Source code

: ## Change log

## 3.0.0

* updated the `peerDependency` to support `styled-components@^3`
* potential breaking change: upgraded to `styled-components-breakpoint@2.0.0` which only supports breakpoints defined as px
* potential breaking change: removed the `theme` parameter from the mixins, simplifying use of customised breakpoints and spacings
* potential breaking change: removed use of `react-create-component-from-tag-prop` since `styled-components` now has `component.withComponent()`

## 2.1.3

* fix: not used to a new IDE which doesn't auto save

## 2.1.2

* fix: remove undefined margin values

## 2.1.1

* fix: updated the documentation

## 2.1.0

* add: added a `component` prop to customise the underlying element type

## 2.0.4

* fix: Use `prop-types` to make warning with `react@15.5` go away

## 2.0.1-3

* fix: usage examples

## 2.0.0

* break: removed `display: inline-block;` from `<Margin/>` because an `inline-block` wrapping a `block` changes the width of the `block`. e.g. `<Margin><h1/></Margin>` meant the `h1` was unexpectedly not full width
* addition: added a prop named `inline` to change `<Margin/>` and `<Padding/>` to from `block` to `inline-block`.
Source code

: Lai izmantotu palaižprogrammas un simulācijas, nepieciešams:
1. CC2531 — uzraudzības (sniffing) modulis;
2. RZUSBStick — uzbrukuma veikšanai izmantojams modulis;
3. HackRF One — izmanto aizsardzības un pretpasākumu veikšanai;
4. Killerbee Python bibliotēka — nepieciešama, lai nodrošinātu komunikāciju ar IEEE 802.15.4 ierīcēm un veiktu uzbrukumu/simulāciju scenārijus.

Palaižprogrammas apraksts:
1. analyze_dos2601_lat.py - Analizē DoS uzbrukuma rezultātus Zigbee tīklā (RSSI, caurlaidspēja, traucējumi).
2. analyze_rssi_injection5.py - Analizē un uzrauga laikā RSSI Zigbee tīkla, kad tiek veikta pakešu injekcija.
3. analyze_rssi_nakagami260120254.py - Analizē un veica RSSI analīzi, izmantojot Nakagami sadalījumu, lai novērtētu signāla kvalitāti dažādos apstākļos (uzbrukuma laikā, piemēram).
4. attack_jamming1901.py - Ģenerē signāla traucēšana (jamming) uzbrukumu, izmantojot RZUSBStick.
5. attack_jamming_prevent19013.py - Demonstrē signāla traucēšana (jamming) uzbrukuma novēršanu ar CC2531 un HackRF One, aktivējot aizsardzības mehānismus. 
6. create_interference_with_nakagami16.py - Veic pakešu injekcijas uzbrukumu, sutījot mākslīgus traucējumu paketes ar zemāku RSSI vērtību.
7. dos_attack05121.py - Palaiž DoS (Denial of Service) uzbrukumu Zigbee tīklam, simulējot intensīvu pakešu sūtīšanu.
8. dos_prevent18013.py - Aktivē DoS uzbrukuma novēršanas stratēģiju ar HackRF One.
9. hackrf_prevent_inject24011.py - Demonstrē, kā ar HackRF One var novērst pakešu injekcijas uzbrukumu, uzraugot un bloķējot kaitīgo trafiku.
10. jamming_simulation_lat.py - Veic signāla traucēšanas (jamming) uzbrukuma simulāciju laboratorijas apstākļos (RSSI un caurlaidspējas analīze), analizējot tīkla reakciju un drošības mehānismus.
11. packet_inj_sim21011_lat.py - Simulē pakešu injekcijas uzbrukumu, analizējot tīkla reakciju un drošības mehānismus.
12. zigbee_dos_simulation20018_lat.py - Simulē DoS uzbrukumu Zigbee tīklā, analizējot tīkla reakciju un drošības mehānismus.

****************************************

Exercise description — The response should consist of the entries, retyped exactly and in full.

Task output —
Source code

: ## Change log

## 3.0.0

* updated the `peerDependency` to support `styled-components@^3`
* potential breaking change: upgraded to `styled-components-breakpoint@2.0.0` which only supports breakpoints defined as px
* potential breaking change: removed the `theme` parameter from the mixins, simplifying use of customised breakpoints and spacings
* potential breaking change: removed use of `react-create-component-from-tag-prop` since `styled-components` now has `component.withComponent()`

## 2.1.3

* fix: not used to a new IDE which doesn't auto save

## 2.1.2

* fix: remove undefined margin values

## 2.1.1

* fix: updated the documentation

## 2.1.0

* add: added a `component` prop to customise the underlying element type

## 2.0.4

* fix: Use `prop-types` to make warning with `react@15.5` go away

## 2.0.1-3

* fix: usage examples

## 2.0.0

* break: removed `display: inline-block;` from `<Margin/>` because an `inline-block` wrapping a `block` changes the width of the `block`. e.g. `<Margin><h1/></Margin>` meant the `h1` was unexpectedly not full width
* addition: added a prop named `inline` to change `<Margin/>` and `<Padding/>` to from `block` to `inline-block`.
Source code

: Lai izmantotu palaižprogrammas un simulācijas, nepieciešams:
1. CC2531 — uzraudzības (sniffing) modulis;
2. RZUSBStick — uzbrukuma veikšanai izmantojams modulis;
3. HackRF One — izmanto aizsardzības un pretpasākumu veikšanai;
4. Killerbee Python bibliotēka — nepieciešama, lai nodrošinātu komunikāciju ar IEEE 802.15.4 ierīcēm un veiktu uzbrukumu/simulāciju scenārijus.

Palaižprogrammas apraksts:
1. analyze_dos2601_lat.py - Analizē DoS uzbrukuma rezultātus Zigbee tīklā (RSSI, caurlaidspēja, traucējumi).
2. analyze_rssi_injection5.py - Analizē un uzrauga laikā RSSI Zigbee tīkla, kad tiek veikta pakešu injekcija.
3. analyze_rssi_nakagami260120254.py - Analizē un veica RSSI analīzi, izmantojot Nakagami sadalījumu, lai novērtētu signāla kvalitāti dažādos apstākļos (uzbrukuma laikā, piemēram).
4. attack_jamming1901.py - Ģenerē signāla traucēšana (jamming) uzbrukumu, izmantojot RZUSBStick.
5. attack_jamming_prevent19013.py - Demonstrē signāla traucēšana (jamming) uzbrukuma novēršanu ar CC2531 un HackRF One, aktivējot aizsardzības mehānismus. 
6. create_interference_with_nakagami16.py - Veic pakešu injekcijas uzbrukumu, sutījot mākslīgus traucējumu paketes ar zemāku RSSI vērtību.
7. dos_attack05121.py - Palaiž DoS (Denial of Service) uzbrukumu Zigbee tīklam, simulējot intensīvu pakešu sūtīšanu.
8. dos_prevent18013.py - Aktivē DoS uzbrukuma novēršanas stratēģiju ar HackRF One.
9. hackrf_prevent_inject24011.py - Demonstrē, kā ar HackRF One var novērst pakešu injekcijas uzbrukumu, uzraugot un bloķējot kaitīgo trafiku.
10. jamming_simulation_lat.py - Veic signāla traucēšanas (jamming) uzbrukuma simulāciju laboratorijas apstākļos (RSSI un caurlaidspējas analīze), analizējot tīkla reakciju un drošības mehānismus.
11. packet_inj_sim21011_lat.py - Simulē pakešu injekcijas uzbrukumu, analizējot tīkla reakciju un drošības mehānismus.
12. zigbee_dos_simulation20018_lat.py - Simulē DoS uzbrukumu Zigbee tīklā, analizējot tīkla reakciju un drošības mehānismus.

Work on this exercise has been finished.